STUDY MATERIAL:

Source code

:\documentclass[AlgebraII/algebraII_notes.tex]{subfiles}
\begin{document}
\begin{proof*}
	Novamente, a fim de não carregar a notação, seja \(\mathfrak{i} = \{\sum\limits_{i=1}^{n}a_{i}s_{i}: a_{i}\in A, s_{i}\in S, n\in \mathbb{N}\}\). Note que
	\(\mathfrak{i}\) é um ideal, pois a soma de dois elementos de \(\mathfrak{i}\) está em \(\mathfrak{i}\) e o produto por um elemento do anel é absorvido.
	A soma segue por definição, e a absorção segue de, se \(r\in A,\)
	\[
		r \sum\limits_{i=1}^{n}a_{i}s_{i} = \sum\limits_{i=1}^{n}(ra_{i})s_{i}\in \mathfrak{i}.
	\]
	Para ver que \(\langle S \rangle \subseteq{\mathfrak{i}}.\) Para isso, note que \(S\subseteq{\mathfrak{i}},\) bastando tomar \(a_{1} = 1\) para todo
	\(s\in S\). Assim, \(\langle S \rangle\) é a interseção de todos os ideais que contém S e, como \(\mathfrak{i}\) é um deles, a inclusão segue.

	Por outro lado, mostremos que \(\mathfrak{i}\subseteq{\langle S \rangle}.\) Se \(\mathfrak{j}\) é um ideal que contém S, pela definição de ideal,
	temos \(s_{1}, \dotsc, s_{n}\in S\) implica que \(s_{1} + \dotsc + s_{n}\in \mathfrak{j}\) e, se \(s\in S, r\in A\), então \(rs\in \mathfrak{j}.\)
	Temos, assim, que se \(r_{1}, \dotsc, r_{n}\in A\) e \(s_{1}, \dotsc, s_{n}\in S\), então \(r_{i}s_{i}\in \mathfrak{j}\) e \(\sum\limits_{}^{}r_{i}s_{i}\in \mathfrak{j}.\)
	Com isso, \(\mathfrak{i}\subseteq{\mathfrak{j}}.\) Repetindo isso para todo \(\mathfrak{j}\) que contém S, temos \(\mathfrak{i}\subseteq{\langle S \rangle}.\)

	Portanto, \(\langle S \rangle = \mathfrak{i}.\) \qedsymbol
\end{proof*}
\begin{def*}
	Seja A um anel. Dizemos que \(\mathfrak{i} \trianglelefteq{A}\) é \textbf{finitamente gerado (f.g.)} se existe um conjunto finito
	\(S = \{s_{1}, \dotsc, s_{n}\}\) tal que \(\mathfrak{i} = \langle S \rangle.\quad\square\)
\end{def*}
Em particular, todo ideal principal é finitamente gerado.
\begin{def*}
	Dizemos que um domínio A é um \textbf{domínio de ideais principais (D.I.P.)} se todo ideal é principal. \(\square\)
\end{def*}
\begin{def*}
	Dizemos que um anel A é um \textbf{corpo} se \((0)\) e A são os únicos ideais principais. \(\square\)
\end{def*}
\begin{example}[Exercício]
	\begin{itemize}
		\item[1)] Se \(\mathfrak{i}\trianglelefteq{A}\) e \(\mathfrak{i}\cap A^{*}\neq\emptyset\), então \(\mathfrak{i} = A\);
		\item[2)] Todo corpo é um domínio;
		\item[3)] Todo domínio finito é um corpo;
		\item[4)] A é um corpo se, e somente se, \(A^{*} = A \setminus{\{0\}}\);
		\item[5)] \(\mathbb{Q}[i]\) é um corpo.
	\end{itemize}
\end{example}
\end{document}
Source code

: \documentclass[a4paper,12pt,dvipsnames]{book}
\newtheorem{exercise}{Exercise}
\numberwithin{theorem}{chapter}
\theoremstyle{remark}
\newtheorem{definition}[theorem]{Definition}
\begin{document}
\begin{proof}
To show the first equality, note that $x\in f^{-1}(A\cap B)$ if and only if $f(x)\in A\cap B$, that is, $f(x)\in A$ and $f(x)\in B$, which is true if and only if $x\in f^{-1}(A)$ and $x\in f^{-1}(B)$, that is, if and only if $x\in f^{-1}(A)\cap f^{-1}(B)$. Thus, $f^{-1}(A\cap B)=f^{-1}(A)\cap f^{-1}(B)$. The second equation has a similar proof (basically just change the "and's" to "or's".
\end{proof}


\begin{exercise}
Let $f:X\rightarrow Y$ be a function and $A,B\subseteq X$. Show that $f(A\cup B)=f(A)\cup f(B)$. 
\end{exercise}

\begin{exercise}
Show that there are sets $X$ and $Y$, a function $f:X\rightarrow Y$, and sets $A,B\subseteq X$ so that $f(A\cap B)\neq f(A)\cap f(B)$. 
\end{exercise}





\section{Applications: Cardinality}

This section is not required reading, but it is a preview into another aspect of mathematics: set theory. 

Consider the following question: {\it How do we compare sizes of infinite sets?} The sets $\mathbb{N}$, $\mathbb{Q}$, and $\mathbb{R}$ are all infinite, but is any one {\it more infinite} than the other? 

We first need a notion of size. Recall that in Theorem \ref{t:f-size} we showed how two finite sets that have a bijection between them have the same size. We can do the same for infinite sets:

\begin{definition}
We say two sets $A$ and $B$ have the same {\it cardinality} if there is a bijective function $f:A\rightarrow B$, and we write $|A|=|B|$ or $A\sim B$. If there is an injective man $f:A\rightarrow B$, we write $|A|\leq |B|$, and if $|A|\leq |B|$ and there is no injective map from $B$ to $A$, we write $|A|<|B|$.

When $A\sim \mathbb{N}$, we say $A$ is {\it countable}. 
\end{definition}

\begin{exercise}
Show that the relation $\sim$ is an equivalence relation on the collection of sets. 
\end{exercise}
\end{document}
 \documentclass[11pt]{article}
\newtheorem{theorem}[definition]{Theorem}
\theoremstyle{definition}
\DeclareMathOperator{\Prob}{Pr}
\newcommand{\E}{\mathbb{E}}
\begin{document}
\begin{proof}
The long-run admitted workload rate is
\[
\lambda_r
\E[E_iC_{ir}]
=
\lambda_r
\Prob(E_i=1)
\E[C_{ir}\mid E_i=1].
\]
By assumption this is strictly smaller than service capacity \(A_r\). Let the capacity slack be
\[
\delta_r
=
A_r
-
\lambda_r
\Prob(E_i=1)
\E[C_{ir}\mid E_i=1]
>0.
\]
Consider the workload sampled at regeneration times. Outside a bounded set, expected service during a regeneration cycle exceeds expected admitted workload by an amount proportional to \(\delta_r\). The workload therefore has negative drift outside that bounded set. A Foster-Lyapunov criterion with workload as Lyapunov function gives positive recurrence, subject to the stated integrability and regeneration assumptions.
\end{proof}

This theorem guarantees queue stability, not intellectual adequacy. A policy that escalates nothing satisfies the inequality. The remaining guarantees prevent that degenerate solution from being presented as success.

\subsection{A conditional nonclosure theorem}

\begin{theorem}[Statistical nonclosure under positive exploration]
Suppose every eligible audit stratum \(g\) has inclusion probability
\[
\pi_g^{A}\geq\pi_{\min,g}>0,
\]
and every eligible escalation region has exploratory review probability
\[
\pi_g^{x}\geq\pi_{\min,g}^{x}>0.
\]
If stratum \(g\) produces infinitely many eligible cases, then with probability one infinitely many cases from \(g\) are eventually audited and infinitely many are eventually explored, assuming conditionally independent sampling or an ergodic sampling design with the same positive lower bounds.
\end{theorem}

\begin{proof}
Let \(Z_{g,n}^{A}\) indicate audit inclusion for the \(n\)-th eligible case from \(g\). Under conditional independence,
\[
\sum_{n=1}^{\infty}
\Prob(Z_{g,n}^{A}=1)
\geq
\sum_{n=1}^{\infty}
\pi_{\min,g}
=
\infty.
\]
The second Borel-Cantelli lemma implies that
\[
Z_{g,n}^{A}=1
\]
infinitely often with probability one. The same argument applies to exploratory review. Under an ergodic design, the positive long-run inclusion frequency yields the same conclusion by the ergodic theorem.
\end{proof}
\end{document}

WHAT YOU NEED TO DO: Give the entries once more, exactly as they appear.

COMPLETED TASK:
Source code

:\documentclass[AlgebraII/algebraII_notes.tex]{subfiles}
\begin{document}
\begin{proof*}
	Novamente, a fim de não carregar a notação, seja \(\mathfrak{i} = \{\sum\limits_{i=1}^{n}a_{i}s_{i}: a_{i}\in A, s_{i}\in S, n\in \mathbb{N}\}\). Note que
	\(\mathfrak{i}\) é um ideal, pois a soma de dois elementos de \(\mathfrak{i}\) está em \(\mathfrak{i}\) e o produto por um elemento do anel é absorvido.
	A soma segue por definição, e a absorção segue de, se \(r\in A,\)
	\[
		r \sum\limits_{i=1}^{n}a_{i}s_{i} = \sum\limits_{i=1}^{n}(ra_{i})s_{i}\in \mathfrak{i}.
	\]
	Para ver que \(\langle S \rangle \subseteq{\mathfrak{i}}.\) Para isso, note que \(S\subseteq{\mathfrak{i}},\) bastando tomar \(a_{1} = 1\) para todo
	\(s\in S\). Assim, \(\langle S \rangle\) é a interseção de todos os ideais que contém S e, como \(\mathfrak{i}\) é um deles, a inclusão segue.

	Por outro lado, mostremos que \(\mathfrak{i}\subseteq{\langle S \rangle}.\) Se \(\mathfrak{j}\) é um ideal que contém S, pela definição de ideal,
	temos \(s_{1}, \dotsc, s_{n}\in S\) implica que \(s_{1} + \dotsc + s_{n}\in \mathfrak{j}\) e, se \(s\in S, r\in A\), então \(rs\in \mathfrak{j}.\)
	Temos, assim, que se \(r_{1}, \dotsc, r_{n}\in A\) e \(s_{1}, \dotsc, s_{n}\in S\), então \(r_{i}s_{i}\in \mathfrak{j}\) e \(\sum\limits_{}^{}r_{i}s_{i}\in \mathfrak{j}.\)
	Com isso, \(\mathfrak{i}\subseteq{\mathfrak{j}}.\) Repetindo isso para todo \(\mathfrak{j}\) que contém S, temos \(\mathfrak{i}\subseteq{\langle S \rangle}.\)

	Portanto, \(\langle S \rangle = \mathfrak{i}.\) \qedsymbol
\end{proof*}
\begin{def*}
	Seja A um anel. Dizemos que \(\mathfrak{i} \trianglelefteq{A}\) é \textbf{finitamente gerado (f.g.)} se existe um conjunto finito
	\(S = \{s_{1}, \dotsc, s_{n}\}\) tal que \(\mathfrak{i} = \langle S \rangle.\quad\square\)
\end{def*}
Em particular, todo ideal principal é finitamente gerado.
\begin{def*}
	Dizemos que um domínio A é um \textbf{domínio de ideais principais (D.I.P.)} se todo ideal é principal. \(\square\)
\end{def*}
\begin{def*}
	Dizemos que um anel A é um \textbf{corpo} se \((0)\) e A são os únicos ideais principais. \(\square\)
\end{def*}
\begin{example}[Exercício]
	\begin{itemize}
		\item[1)] Se \(\mathfrak{i}\trianglelefteq{A}\) e \(\mathfrak{i}\cap A^{*}\neq\emptyset\), então \(\mathfrak{i} = A\);
		\item[2)] Todo corpo é um domínio;
		\item[3)] Todo domínio finito é um corpo;
		\item[4)] A é um corpo se, e somente se, \(A^{*} = A \setminus{\{0\}}\);
		\item[5)] \(\mathbb{Q}[i]\) é um corpo.
	\end{itemize}
\end{example}
\end{document}
Source code

: \documentclass[a4paper,12pt,dvipsnames]{book}
\newtheorem{exercise}{Exercise}
\numberwithin{theorem}{chapter}
\theoremstyle{remark}
\newtheorem{definition}[theorem]{Definition}
\begin{document}
\begin{proof}
To show the first equality, note that $x\in f^{-1}(A\cap B)$ if and only if $f(x)\in A\cap B$, that is, $f(x)\in A$ and $f(x)\in B$, which is true if and only if $x\in f^{-1}(A)$ and $x\in f^{-1}(B)$, that is, if and only if $x\in f^{-1}(A)\cap f^{-1}(B)$. Thus, $f^{-1}(A\cap B)=f^{-1}(A)\cap f^{-1}(B)$. The second equation has a similar proof (basically just change the "and's" to "or's".
\end{proof}


\begin{exercise}
Let $f:X\rightarrow Y$ be a function and $A,B\subseteq X$. Show that $f(A\cup B)=f(A)\cup f(B)$. 
\end{exercise}

\begin{exercise}
Show that there are sets $X$ and $Y$, a function $f:X\rightarrow Y$, and sets $A,B\subseteq X$ so that $f(A\cap B)\neq f(A)\cap f(B)$. 
\end{exercise}





\section{Applications: Cardinality}

This section is not required reading, but it is a preview into another aspect of mathematics: set theory. 

Consider the following question: {\it How do we compare sizes of infinite sets?} The sets $\mathbb{N}$, $\mathbb{Q}$, and $\mathbb{R}$ are all infinite, but is any one {\it more infinite} than the other? 

We first need a notion of size. Recall that in Theorem \ref{t:f-size} we showed how two finite sets that have a bijection between them have the same size. We can do the same for infinite sets:

\begin{definition}
We say two sets $A$ and $B$ have the same {\it cardinality} if there is a bijective function $f:A\rightarrow B$, and we write $|A|=|B|$ or $A\sim B$. If there is an injective man $f:A\rightarrow B$, we write $|A|\leq |B|$, and if $|A|\leq |B|$ and there is no injective map from $B$ to $A$, we write $|A|<|B|$.

When $A\sim \mathbb{N}$, we say $A$ is {\it countable}. 
\end{definition}

\begin{exercise}
Show that the relation $\sim$ is an equivalence relation on the collection of sets. 
\end{exercise}
\end{document}
 \documentclass[11pt]{article}
\newtheorem{theorem}[definition]{Theorem}
\theoremstyle{definition}
\DeclareMathOperator{\Prob}{Pr}
\newcommand{\E}{\mathbb{E}}
\begin{document}
\begin{proof}
The long-run admitted workload rate is
\[
\lambda_r
\E[E_iC_{ir}]
=
\lambda_r
\Prob(E_i=1)
\E[C_{ir}\mid E_i=1].
\]
By assumption this is strictly smaller than service capacity \(A_r\). Let the capacity slack be
\[
\delta_r
=
A_r
-
\lambda_r
\Prob(E_i=1)
\E[C_{ir}\mid E_i=1]
>0.
\]
Consider the workload sampled at regeneration times. Outside a bounded set, expected service during a regeneration cycle exceeds expected admitted workload by an amount proportional to \(\delta_r\). The workload therefore has negative drift outside that bounded set. A Foster-Lyapunov criterion with workload as Lyapunov function gives positive recurrence, subject to the stated integrability and regeneration assumptions.
\end{proof}

This theorem guarantees queue stability, not intellectual adequacy. A policy that escalates nothing satisfies the inequality. The remaining guarantees prevent that degenerate solution from being presented as success.

\subsection{A conditional nonclosure theorem}

\begin{theorem}[Statistical nonclosure under positive exploration]
Suppose every eligible audit stratum \(g\) has inclusion probability
\[
\pi_g^{A}\geq\pi_{\min,g}>0,
\]
and every eligible escalation region has exploratory review probability
\[
\pi_g^{x}\geq\pi_{\min,g}^{x}>0.
\]
If stratum \(g\) produces infinitely many eligible cases, then with probability one infinitely many cases from \(g\) are eventually audited and infinitely many are eventually explored, assuming conditionally independent sampling or an ergodic sampling design with the same positive lower bounds.
\end{theorem}

\begin{proof}
Let \(Z_{g,n}^{A}\) indicate audit inclusion for the \(n\)-th eligible case from \(g\). Under conditional independence,
\[
\sum_{n=1}^{\infty}
\Prob(Z_{g,n}^{A}=1)
\geq
\sum_{n=1}^{\infty}
\pi_{\min,g}
=
\infty.
\]
The second Borel-Cantelli lemma implies that
\[
Z_{g,n}^{A}=1
\]
infinitely often with probability one. The same argument applies to exploratory review. Under an ergodic design, the positive long-run inclusion frequency yields the same conclusion by the ergodic theorem.
\end{proof}
\end{document}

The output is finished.